以前、ルシウスを森から連れ出す時に約束していた。


(「もし…俺が飢えて暴走したら……人を食べる前に…殺してほしい。」)


あの時、ルシウスは泣きそうな顔をしていた。けれどあの赤い瞳はしっかりと俺を見つめていた。覚悟をもって俺にそう頼んでいた。

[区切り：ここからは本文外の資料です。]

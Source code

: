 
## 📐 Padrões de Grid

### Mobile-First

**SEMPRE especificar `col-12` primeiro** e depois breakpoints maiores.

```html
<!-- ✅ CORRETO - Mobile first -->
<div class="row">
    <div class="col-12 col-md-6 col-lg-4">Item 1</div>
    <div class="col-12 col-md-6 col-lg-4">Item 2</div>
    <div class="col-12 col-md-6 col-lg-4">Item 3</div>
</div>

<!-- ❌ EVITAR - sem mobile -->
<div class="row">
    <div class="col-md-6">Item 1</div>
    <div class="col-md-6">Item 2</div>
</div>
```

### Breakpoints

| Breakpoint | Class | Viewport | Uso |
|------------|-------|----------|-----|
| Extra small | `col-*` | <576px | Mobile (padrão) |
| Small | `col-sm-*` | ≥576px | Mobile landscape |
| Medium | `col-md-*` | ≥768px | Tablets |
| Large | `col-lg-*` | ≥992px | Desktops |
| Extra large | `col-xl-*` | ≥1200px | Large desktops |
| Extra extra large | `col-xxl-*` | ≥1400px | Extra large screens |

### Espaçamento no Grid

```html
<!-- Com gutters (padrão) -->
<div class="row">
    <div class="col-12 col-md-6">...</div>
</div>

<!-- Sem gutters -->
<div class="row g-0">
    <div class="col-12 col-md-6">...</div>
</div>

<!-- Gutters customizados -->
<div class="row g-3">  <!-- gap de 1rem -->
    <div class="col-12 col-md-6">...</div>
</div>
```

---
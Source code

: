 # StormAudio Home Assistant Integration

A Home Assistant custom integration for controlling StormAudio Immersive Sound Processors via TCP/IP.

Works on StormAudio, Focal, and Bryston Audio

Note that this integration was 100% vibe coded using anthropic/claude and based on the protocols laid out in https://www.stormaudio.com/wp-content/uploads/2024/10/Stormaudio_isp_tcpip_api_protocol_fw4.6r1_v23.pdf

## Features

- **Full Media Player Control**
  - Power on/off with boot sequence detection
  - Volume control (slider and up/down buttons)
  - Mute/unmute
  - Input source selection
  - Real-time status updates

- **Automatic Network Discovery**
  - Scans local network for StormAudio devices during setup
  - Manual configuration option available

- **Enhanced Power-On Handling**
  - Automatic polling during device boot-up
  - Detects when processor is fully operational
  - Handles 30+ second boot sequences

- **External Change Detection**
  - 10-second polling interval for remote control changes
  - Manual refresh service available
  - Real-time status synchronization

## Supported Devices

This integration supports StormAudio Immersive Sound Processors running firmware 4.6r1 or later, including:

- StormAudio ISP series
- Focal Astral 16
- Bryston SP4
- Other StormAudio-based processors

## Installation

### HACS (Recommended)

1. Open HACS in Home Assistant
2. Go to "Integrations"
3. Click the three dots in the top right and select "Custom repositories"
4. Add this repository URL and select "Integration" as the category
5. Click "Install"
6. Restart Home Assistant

(「わかった。もしルシウスが暴走したら、俺が必ず止める。人に被害は出させない。必要ならばお前を殺す。……けど、そんなことにはならないよ。俺、技術には自信あるからな。」)



   あぁ、そうか。悔しいなぁ。

   

   技術だけで人は助けられないのか

   技術だけでは、人は救えないのか



ルシウスに必要なのは飢えへの対処だけではなかった。人と接し、共に過ごし、人との関係を結ぶ。そんな対処も必要だったのだ。

それを俺は知っていたはずだ。園顕祭でも、そして今日も、ルシウスが人と話す時に怯える様子を見ていたはずだ。


それなのに俺は、そのことを重要視しなかった。


そして今、フラッシュバックに苦しむルシウスへの対処の仕方すらわからない。俺は何も学んでこなかった。俺自身がルシウスに歩み寄っていなかったんだ。

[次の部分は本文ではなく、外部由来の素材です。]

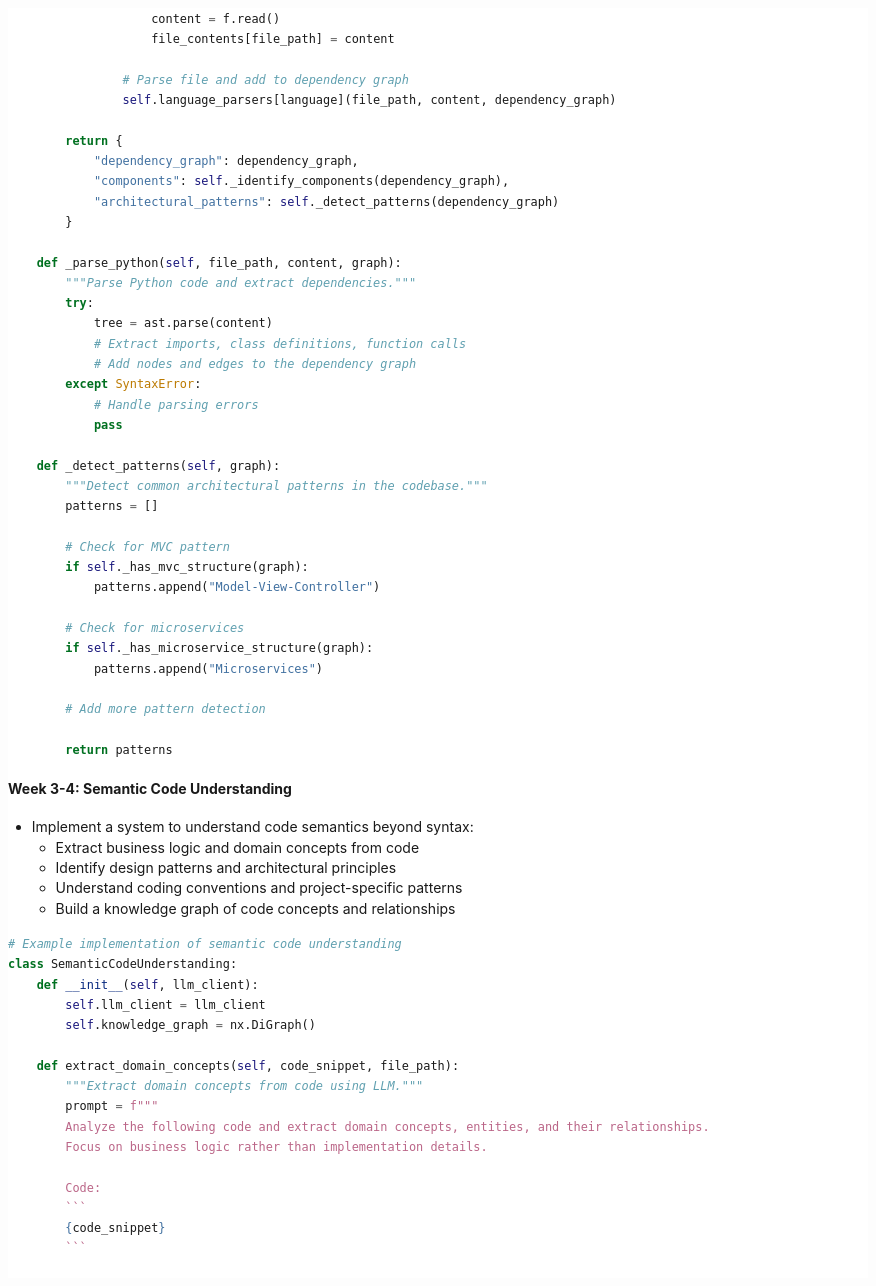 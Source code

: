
 ```python
                    content = f.read()
                    file_contents[file_path] = content
                    
                # Parse file and add to dependency graph
                self.language_parsers[language](file_path, content, dependency_graph)
        
        return {
            "dependency_graph": dependency_graph,
            "components": self._identify_components(dependency_graph),
            "architectural_patterns": self._detect_patterns(dependency_graph)
        }
    
    def _parse_python(self, file_path, content, graph):
        """Parse Python code and extract dependencies."""
        try:
            tree = ast.parse(content)
            # Extract imports, class definitions, function calls
            # Add nodes and edges to the dependency graph
        except SyntaxError:
            # Handle parsing errors
            pass
    
    def _detect_patterns(self, graph):
        """Detect common architectural patterns in the codebase."""
        patterns = []
        
        # Check for MVC pattern
        if self._has_mvc_structure(graph):
            patterns.append("Model-View-Controller")
            
        # Check for microservices
        if self._has_microservice_structure(graph):
            patterns.append("Microservices")
            
        # Add more pattern detection
        
        return patterns
```

#### Week 3-4: Semantic Code Understanding
- Implement a system to understand code semantics beyond syntax:
  - Extract business logic and domain concepts from code
  - Identify design patterns and architectural principles
  - Understand coding conventions and project-specific patterns
  - Build a knowledge graph of code concepts and relationships

```python
# Example implementation of semantic code understanding
class SemanticCodeUnderstanding:
    def __init__(self, llm_client):
        self.llm_client = llm_client
        self.knowledge_graph = nx.DiGraph()
        
    def extract_domain_concepts(self, code_snippet, file_path):
        """Extract domain concepts from code using LLM."""
        prompt = f"""
        Analyze the following code and extract domain concepts, entities, and their relationships.
        Focus on business logic rather than implementation details.
        
        Code:
        ```
        {code_snippet}
        ```
        
```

けれど俺がルシウスを森の家に連れてきた。一緒に乗り越えようと言った。


ルシウスに対しての責任は、俺にある。


「ルシウス………きっとお互い、怪我をするぞ。それも大怪我だ。」


「ヴゥ……ぐっ…………」


「それでも、俺はお前の動きを止める。これ以上暴走させないから、いいな?」


「う……うぅぅあぁ………!」



目の前で呻いているルシウスから、返事は返ってこなかった。









なんかお笑い番組で、「肘ガンガンガンガンガンガンガンガンガーン!」みたいに始まるのありますよね?なんて番組かわからなくて、けど検索(検索:『お笑い ひじガンガンガンガンガンガンガンガンガーン』)で探しても出てこず………。